#### [Stored data]
________________________________________

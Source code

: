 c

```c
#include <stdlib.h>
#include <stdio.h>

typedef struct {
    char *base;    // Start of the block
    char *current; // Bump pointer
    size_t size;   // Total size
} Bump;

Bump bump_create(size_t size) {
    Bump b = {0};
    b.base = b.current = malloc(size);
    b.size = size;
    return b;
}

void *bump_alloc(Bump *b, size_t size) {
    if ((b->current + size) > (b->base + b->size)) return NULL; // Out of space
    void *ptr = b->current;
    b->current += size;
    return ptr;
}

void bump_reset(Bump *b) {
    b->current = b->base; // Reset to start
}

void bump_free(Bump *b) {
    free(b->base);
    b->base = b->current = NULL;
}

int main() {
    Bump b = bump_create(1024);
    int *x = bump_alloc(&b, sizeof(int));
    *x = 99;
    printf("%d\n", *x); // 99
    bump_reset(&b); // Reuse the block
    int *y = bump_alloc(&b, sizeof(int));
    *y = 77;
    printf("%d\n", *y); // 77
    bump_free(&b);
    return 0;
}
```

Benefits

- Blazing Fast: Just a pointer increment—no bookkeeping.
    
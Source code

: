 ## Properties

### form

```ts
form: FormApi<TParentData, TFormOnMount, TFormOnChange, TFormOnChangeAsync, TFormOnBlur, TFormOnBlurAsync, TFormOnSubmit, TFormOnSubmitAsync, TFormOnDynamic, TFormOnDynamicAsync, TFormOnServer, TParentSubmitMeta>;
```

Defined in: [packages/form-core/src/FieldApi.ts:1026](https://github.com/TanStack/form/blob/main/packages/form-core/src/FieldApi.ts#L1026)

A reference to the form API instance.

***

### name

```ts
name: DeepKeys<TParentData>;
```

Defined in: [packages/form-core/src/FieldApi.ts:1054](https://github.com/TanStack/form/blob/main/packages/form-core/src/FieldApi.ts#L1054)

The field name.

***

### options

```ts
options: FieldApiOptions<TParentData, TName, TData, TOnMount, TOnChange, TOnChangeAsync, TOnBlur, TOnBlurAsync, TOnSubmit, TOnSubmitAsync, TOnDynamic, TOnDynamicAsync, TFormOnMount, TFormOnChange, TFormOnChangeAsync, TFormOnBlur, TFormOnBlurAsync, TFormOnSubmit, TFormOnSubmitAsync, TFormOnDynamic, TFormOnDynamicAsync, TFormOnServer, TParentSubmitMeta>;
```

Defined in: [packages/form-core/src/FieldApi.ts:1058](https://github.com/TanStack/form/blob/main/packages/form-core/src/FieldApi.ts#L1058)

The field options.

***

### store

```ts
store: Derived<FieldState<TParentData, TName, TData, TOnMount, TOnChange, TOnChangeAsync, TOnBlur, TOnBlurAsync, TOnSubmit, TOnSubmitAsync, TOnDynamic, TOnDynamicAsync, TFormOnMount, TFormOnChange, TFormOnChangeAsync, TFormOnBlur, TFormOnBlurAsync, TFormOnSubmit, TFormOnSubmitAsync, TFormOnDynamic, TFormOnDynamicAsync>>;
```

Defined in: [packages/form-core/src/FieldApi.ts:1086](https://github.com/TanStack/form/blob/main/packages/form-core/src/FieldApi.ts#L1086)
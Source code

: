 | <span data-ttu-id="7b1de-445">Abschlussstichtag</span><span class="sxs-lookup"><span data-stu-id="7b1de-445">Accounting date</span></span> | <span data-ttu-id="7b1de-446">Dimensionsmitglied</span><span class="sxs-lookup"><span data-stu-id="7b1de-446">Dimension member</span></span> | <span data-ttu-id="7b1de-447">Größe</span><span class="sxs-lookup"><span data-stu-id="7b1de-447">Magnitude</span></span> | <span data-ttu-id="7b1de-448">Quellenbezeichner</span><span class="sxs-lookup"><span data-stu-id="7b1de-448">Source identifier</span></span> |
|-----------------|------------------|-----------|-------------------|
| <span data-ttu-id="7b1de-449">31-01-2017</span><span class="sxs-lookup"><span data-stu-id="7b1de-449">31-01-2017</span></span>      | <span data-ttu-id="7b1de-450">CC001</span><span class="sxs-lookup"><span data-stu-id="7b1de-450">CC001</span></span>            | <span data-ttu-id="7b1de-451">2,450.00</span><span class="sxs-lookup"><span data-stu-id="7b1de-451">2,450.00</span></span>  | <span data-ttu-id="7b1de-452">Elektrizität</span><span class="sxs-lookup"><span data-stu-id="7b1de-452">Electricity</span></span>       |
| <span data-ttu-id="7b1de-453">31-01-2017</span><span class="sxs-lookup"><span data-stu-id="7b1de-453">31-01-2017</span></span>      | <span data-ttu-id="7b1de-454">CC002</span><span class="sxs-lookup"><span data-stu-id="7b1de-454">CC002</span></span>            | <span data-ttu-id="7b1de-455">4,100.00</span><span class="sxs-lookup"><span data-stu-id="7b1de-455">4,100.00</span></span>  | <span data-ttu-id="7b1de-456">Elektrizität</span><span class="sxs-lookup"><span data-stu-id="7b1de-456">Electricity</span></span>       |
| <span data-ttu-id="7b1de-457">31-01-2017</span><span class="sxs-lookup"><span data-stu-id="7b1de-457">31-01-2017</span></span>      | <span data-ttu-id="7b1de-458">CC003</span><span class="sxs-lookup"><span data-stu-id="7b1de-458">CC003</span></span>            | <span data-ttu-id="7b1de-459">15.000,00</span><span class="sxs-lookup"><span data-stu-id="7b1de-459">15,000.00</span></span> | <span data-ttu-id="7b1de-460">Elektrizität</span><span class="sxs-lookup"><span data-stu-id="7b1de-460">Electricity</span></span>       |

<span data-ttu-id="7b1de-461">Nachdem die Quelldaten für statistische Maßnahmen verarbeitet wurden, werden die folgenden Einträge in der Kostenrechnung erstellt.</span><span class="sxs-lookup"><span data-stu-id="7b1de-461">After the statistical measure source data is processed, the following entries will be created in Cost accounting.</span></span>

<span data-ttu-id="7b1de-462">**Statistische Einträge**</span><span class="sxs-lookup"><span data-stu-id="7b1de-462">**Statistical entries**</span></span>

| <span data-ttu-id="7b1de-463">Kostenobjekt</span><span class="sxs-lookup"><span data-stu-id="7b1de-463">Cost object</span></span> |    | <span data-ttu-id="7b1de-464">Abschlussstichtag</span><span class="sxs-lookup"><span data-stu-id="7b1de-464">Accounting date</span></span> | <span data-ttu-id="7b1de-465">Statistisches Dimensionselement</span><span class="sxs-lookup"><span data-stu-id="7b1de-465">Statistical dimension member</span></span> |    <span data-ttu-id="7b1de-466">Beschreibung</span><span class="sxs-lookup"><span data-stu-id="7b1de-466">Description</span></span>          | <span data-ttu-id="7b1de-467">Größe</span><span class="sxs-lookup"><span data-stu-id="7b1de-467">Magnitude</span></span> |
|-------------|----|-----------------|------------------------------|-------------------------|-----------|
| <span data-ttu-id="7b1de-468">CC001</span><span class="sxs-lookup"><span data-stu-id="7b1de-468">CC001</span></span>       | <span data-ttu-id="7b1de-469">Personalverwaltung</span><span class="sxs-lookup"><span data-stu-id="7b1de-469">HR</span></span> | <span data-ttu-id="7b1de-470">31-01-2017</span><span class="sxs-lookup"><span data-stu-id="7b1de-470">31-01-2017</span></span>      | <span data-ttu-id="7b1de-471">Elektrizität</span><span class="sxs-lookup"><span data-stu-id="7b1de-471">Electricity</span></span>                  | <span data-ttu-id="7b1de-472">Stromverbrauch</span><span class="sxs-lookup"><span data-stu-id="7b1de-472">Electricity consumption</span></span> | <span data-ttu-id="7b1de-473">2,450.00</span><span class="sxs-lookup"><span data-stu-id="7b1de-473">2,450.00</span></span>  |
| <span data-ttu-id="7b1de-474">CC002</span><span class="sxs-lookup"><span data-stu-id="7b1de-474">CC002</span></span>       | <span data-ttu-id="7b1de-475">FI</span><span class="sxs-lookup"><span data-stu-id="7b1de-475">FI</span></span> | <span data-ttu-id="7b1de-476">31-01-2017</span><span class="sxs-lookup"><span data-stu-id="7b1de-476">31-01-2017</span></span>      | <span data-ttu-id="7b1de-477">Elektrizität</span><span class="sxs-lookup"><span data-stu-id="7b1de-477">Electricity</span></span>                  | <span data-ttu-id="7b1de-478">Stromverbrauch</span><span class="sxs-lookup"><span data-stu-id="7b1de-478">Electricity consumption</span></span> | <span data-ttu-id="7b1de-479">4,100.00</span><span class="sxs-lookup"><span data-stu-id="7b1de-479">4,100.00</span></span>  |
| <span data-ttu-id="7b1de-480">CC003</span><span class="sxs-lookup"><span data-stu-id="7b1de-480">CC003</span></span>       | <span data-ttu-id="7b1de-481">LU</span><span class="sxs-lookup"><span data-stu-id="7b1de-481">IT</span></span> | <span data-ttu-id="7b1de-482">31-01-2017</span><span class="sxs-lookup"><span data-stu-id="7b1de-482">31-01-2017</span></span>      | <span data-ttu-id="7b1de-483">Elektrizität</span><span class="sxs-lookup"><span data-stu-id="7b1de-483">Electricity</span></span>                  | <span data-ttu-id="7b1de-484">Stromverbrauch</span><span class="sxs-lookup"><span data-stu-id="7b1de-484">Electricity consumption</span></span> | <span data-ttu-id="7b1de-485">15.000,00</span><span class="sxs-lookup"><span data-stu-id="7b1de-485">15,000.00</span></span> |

________________________________________

#### [Try it]
Your answer must be a single number: the count of lines above that hold the word "TParentData".

#### [Reply to the task]
4